I disagree with both of these for the same reason. The Framework has been described as an accurate simulation of the entire world, and Aida talked about having to restart the simulation to accommodate each new set of changes in the captives' pasts. That tells us that it's not a mere VR game environment or something that's being arbitrarily programmed in real time. It's a simulation, which means that has its initial conditions defined and then is allowed to run on its own in accordance with the rules it's programmed to follow, evolving naturally from those initial conditions. As I mentioned before, I think that's why it's ended up being so different from what Radcliffe intended -- because the changes in the initial conditions led to unanticipated changes in the simulated outcomes. The only way to force a desired outcome in a simulation is to keep changing the initial parameters until you tune in the results you want -- but the more complex the simulation, the more chaotic the results and the harder it is to select parameters that give you what you want.

So, yes, it is analogous to an alternate timeline in that it simulates how history would have unfolded if certain things had happened differently in the past. Effect does follow from cause in a logical way, because that's the whole point of a simulation, to see what effects a given set of conditions would produce. And because it's a detailed simulation that's effectively indistinguishable from reality, that's exactly as complex as the real world, that means it isn't necessarily more straightforward.
 
^ I agree with that to a point, but the one example we were given of one of the changes that was made in the environment was that it was the mother and not the girl who was controlling people in Bahrain...that was changing the conditions of the event in a way that time travel couldn't account for.
 
And the Framework has a specific purpose: To make life less painful. At least for this set of characters.
 
Yeah there's bound to be some malleability to the logic as much of the changes are going to depend more on the subject perception of reality and how they "wish" certain events had gone instead, no matter how impossible rather that what's objectively true.

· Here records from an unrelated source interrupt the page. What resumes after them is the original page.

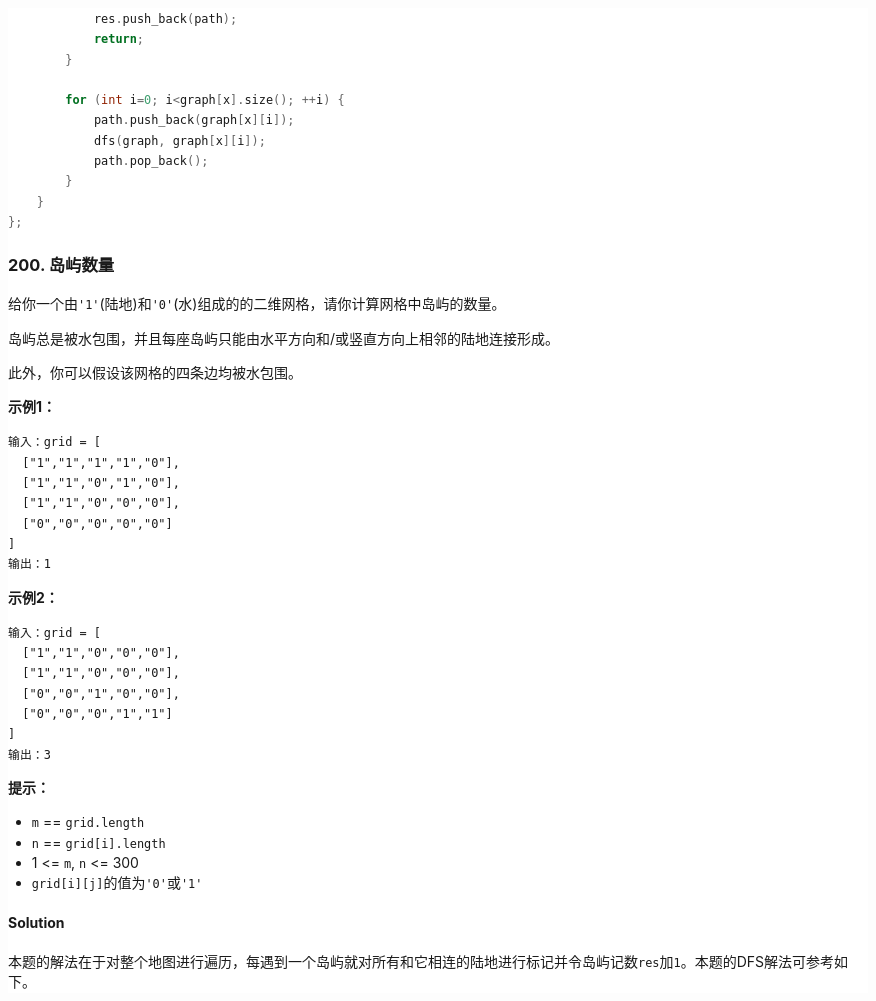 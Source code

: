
 ```c++
            res.push_back(path);
            return;
        }

        for (int i=0; i<graph[x].size(); ++i) {
            path.push_back(graph[x][i]);
            dfs(graph, graph[x][i]);
            path.pop_back();
        }
    }
};
```


### 200. 岛屿数量

给你一个由`'1'`(陆地)和`'0'`(水)组成的的二维网格，请你计算网格中岛屿的数量。

岛屿总是被水包围，并且每座岛屿只能由水平方向和/或竖直方向上相邻的陆地连接形成。

此外，你可以假设该网格的四条边均被水包围。

**示例1：**

```
输入：grid = [
  ["1","1","1","1","0"],
  ["1","1","0","1","0"],
  ["1","1","0","0","0"],
  ["0","0","0","0","0"]
]
输出：1
```

**示例2：**

```
输入：grid = [
  ["1","1","0","0","0"],
  ["1","1","0","0","0"],
  ["0","0","1","0","0"],
  ["0","0","0","1","1"]
]
输出：3
```

**提示：**

- `m` == `grid.length`
- `n` == `grid[i].length`
- 1 <= `m`, `n` <= 300
- `grid[i][j]`的值为`'0'`或`'1'`

#### Solution

本题的解法在于对整个地图进行遍历，每遇到一个岛屿就对所有和它相连的陆地进行标记并令岛屿记数`res`加`1`。本题的DFS解法可参考如下。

Case in point: the girl in Bahrain. There's no way that could have turned out as May wished without fundamentally altering the variables.

I'm just guessing, but I suspect some of the more bizarre twists like May working for Hydra in place of SHIELD, Coulson being a bigot and Ward being Daisy's squeeze are more the result of these "wishes" interacting with one-another and the system trying to compensate for the contradictions than anything specific to those individuals.

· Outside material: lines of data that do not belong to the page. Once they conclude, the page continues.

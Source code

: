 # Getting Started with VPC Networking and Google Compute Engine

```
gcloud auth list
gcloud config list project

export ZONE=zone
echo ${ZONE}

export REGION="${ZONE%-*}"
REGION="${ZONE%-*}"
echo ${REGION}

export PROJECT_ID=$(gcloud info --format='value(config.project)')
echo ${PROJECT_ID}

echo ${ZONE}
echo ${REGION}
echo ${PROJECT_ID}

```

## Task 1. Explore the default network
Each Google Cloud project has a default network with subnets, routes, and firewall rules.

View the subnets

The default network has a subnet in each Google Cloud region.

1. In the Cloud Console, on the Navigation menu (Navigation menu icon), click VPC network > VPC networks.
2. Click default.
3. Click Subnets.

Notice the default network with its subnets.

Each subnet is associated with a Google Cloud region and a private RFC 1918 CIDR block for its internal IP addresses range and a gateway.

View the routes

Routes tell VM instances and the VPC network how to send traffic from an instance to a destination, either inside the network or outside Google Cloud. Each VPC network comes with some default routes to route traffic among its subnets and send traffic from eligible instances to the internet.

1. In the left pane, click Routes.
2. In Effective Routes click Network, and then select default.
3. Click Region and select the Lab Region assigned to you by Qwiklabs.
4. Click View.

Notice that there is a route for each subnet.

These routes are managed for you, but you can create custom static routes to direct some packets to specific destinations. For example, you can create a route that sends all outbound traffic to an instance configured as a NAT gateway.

It's pretty much a classic "be careful what you wish for" scenario.
 
^ I agree with that to a point, but the one example we were given of one of the changes that was made in the environment was that it was the mother and not the girl who was controlling people in Bahrain...that was changing the conditions of the event in a way that time travel couldn't account for.

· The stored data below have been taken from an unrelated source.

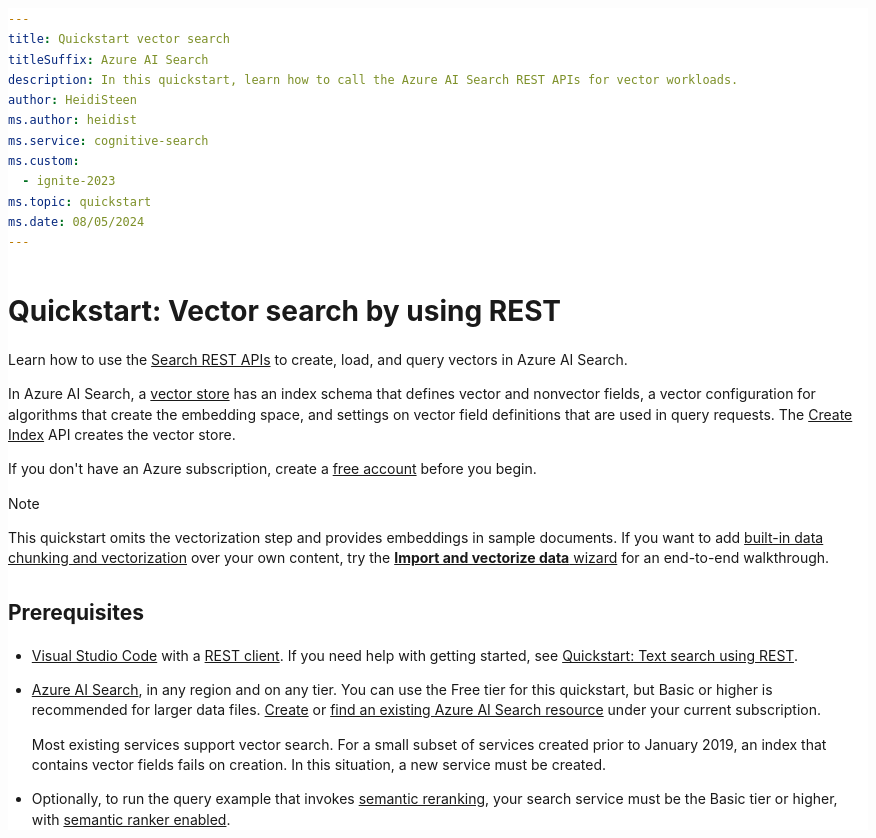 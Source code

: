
 ```yaml
---
title: Quickstart vector search
titleSuffix: Azure AI Search
description: In this quickstart, learn how to call the Azure AI Search REST APIs for vector workloads.
author: HeidiSteen
ms.author: heidist
ms.service: cognitive-search
ms.custom:
  - ignite-2023
ms.topic: quickstart
ms.date: 08/05/2024
---
```


# Quickstart: Vector search by using REST

Learn how to use the [Search REST APIs](/rest/api/searchservice) to create, load, and query vectors in Azure AI Search.

In Azure AI Search, a [vector store](vector-store.md) has an index schema that defines vector and nonvector fields, a vector configuration for algorithms that create the embedding space, and settings on vector field definitions that are used in query requests. The [Create Index](/rest/api/searchservice/indexes/create-or-update) API creates the vector store.

If you don't have an Azure subscription, create a [free account](https://azure.microsoft.com/free/?WT.mc_id=A261C142F) before you begin.

> [!NOTE]
> This quickstart omits the vectorization step and provides embeddings in sample documents. If you want to add [built-in data chunking and vectorization](vector-search-integrated-vectorization.md) over your own content, try the [**Import and vectorize data** wizard](search-get-started-portal-import-vectors.md) for an end-to-end walkthrough.

## Prerequisites

- [Visual Studio Code](https://code.visualstudio.com/download) with a [REST client](https://marketplace.visualstudio.com/items?itemName=humao.rest-client). If you need help with getting started, see [Quickstart: Text search using REST](search-get-started-rest.md).

- [Azure AI Search](search-what-is-azure-search.md), in any region and on any tier. You can use the Free tier for this quickstart, but Basic or higher is recommended for larger data files. [Create](search-create-service-portal.md) or [find an existing Azure AI Search resource](https://portal.azure.com/#blade/HubsExtension/BrowseResourceBlade/resourceType/Microsoft.Search%2FsearchServices) under your current subscription.

  Most existing services support vector search. For a small subset of services created prior to January 2019, an index that contains vector fields fails on creation. In this situation, a new service must be created.

- Optionally, to run the query example that invokes [semantic reranking](semantic-search-overview.md), your search service must be the Basic tier or higher, with [semantic ranker enabled](semantic-how-to-enable-disable.md).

But that's no different from an alternate-history story like "What if Hitler had won WWII?" or "What if Africa had colonized the Americas before Europe did?" The point isn't whether the granular details of the change are things that actually could've happened; the point is to explore what the plausible aftereffects would have been if a certain change had happened. And of course, many alternate universes in fiction are even more implausible in their setups, like the Mirror Universe in Star Trek. But they're still treated as real environments whose events have real impact on the characters.

What I'm saying is that, since the Framework has been carefully defined for us as a completely accurate and lifelike simulation of the entire Earth, that suggests that the writers' intent is to have it behave like a parallel reality rather than just a VR game. The situations the characters encounter will represent what would have happened in reality if certain details had been different. Not only is this in keeping with the nature of a simulation, but it's more dramatically meaningful, because it means the characters' alternate lives will be paths they potentially could have taken if things had been just a little different, rather than being just arbitrary changes that have nothing to do with who they are as people.